There is nothing wrong with an owner sending a horse to auction to sell if they take it back should it not sell. It's turning a blind eye to what happens if it doesn't sell that's the problem.



> The sales barn in town might have a kill buyer frequent it, but not that many good quality horses go through it anymore.


And a horse that is a senior, has health issues or lameness isn't considered good quality. I'm sorry, but I feel they deserve better than the meat truck. I realize that being a pasture pet is not an option for all horses. But to say the meat truck is the only other option is just going to the other end of the spectrum. There are options in between.


----------



## Alwaysbehind (Jul 10, 2009)

Heelsdown said:


> I'm sure that is true and I would *implore *those people to look long and hard at their finances and maybe come to terms with the fact that horse ownership isn't for them. What are they going to do if that animal breaks a leg? What would they do if their horse got sick or hurt? If a person is hurting for money that bad, then spending hundreds a month just for a horse's care is just whistling past the graveyard.


I do not disagree with what you are saying.

The other side of this coin are people who have had horses, had the money to more than simply provide for them, etc but are now going through a rough time.


----------



## Heelsdown (Jun 5, 2011)

Alwaysbehind said:


> I do not disagree with what you are saying.
> 
> The other side of this coin are people who have had horses, had the money to more than simply provide for them, etc but are now going through a rough time.


I know what you mean and I see that a lot now. I know the BO was telling me how once the economy tanked, so did the horse industry. While horses are considered livestock, this isn't the 1800's, and they really have evolved into the pet/hobby category. An expensive pet/hobby. And the type of clients who own horses are also the type who were hit hardest by the economy. I see that a lot up here in Connecticut.


I don't believe in keeping pets during the fruitful times in our lives and dumping them when times get tough. But horses as we all know, are far more costly than a typical pet would be. If a person is hurting that bad, selling is probably the best thing for them and their horse. Don't wait until the horse is sick or hurt and the only option for selling is the meat man. 


And for people who don't even consider their horses their pets at all, well, selling shouldn't be that tough a decision for them if times are tight. If you can't afford to give your horse a humane death, then how can you possibly afford to keep it alive? 
I believe a person can be detached from their horse as a pet, but still responsible, caring and humane enough not to send them on a meat truck. 


Another great option, especially for people not that attached to their horse....I was reading about places that take horse meat to feed animals in sanctuaries such as zoos or big cat sanctuary. I personally couldn't do that, but if a person isn't attached to their horse, they could give their horse a more humane death by saving them the grueling trip to Canada or Mexico. Apparently some places will pick your horse up and other places require that you drop them off. They use a bolt gun. Like I said, I couldn't do it.

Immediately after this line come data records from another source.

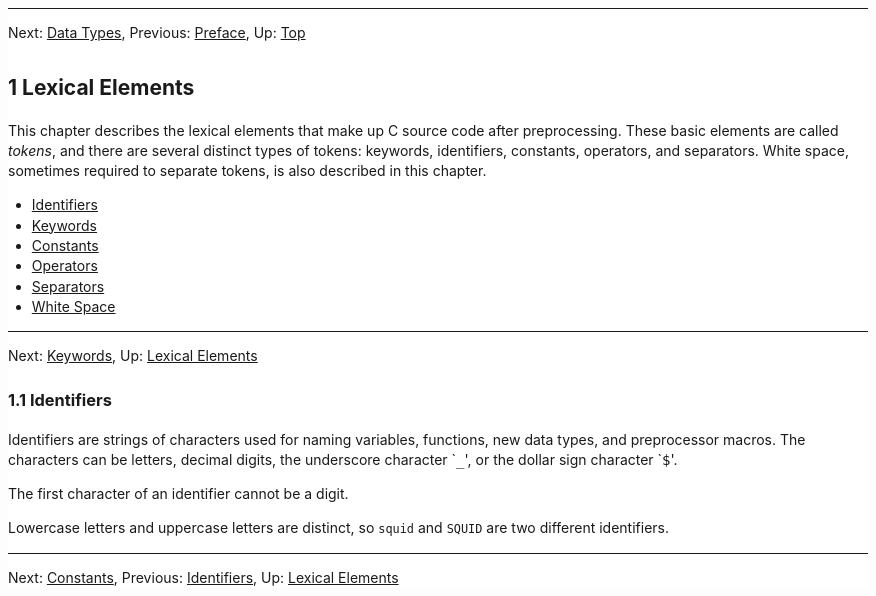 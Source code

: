 </p><div class="node">
<p></p><hr>
<a name="Lexical-Elements"></a>
Next:&nbsp;<a rel="next" accesskey="n" href="#Data-Types">Data Types</a>,
Previous:&nbsp;<a rel="previous" accesskey="p" href="#Preface">Preface</a>,
Up:&nbsp;<a rel="up" accesskey="u" href="#Top">Top</a>

</div>

<h2 class="chapter">1 Lexical Elements</h2>

<p><a name="index-lexical-elements-2"></a>
This chapter describes the lexical elements that make up C source code
after preprocessing.  These basic elements are called <dfn>tokens</dfn>, and
there are several distinct types of tokens:  keywords, identifiers,
constants, operators, and separators.  White space, sometimes required
to separate tokens, is also described in this chapter.

</p><ul class="menu">
<li><a accesskey="1" href="#Identifiers">Identifiers</a>
</li><li><a accesskey="2" href="#Keywords">Keywords</a>
</li><li><a accesskey="3" href="#Constants">Constants</a>
</li><li><a accesskey="4" href="#Operators">Operators</a>
</li><li><a accesskey="5" href="#Separators">Separators</a>
</li><li><a accesskey="6" href="#White-Space">White Space</a>
</li></ul>

<div class="node">
<p></p><hr>
<a name="Identifiers"></a>
Next:&nbsp;<a rel="next" accesskey="n" href="#Keywords">Keywords</a>,
Up:&nbsp;<a rel="up" accesskey="u" href="#Lexical-Elements">Lexical Elements</a>

</div>

<h3 class="section">1.1 Identifiers</h3>

<p><a name="index-identifiers-3"></a>
Identifiers are strings of characters used for naming variables,
functions, new data types, and preprocessor macros.  The characters
can be letters, decimal digits, the underscore character `<samp><span class="samp">_</span></samp>',
or the dollar sign character `<samp><span class="samp">$</span></samp>'.

   </p><p>The first character of an identifier cannot be a digit.

   </p><p>Lowercase letters and uppercase letters are distinct, so <code>squid</code>
and <code>SQUID</code> are two different identifiers.

</p><div class="node">
<p></p><hr>
<a name="Keywords"></a>
Next:&nbsp;<a rel="next" accesskey="n" href="#Constants">Constants</a>,
Previous:&nbsp;<a rel="previous" accesskey="p" href="#Identifiers">Identifiers</a>,
Up:&nbsp;<a rel="up" accesskey="u" href="#Lexical-Elements">Lexical Elements</a>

I'm one of those that would want to plant a tree in the ground next to my horse's body, lol. But at least this is a more humane option and is *free* to the owner. 
I realize it's not possible in many places, but it's something a person could definitely look into if they are limited on options. I would do everything in my power to save a horse the trip to Mexico or Canada. Until they can change the laws for horse slaughter in this country, even the meanest old codger doesn't deserve the meat truck.


----------



## eclaire23 (Oct 26, 2010)

Heelsdown, your question isn't really a question. Its a statement. The people probably didnt have a choice. When a average horse cost a owner $200-500 a month. It gets kinda costly. I my eye. When a horse can no longer work its daily price off it needs to be retired. Sadly there are more animals than humans. And where I would love to save them all. Euthanasia is best- but slaughter<- (such a foul word) is more practical. 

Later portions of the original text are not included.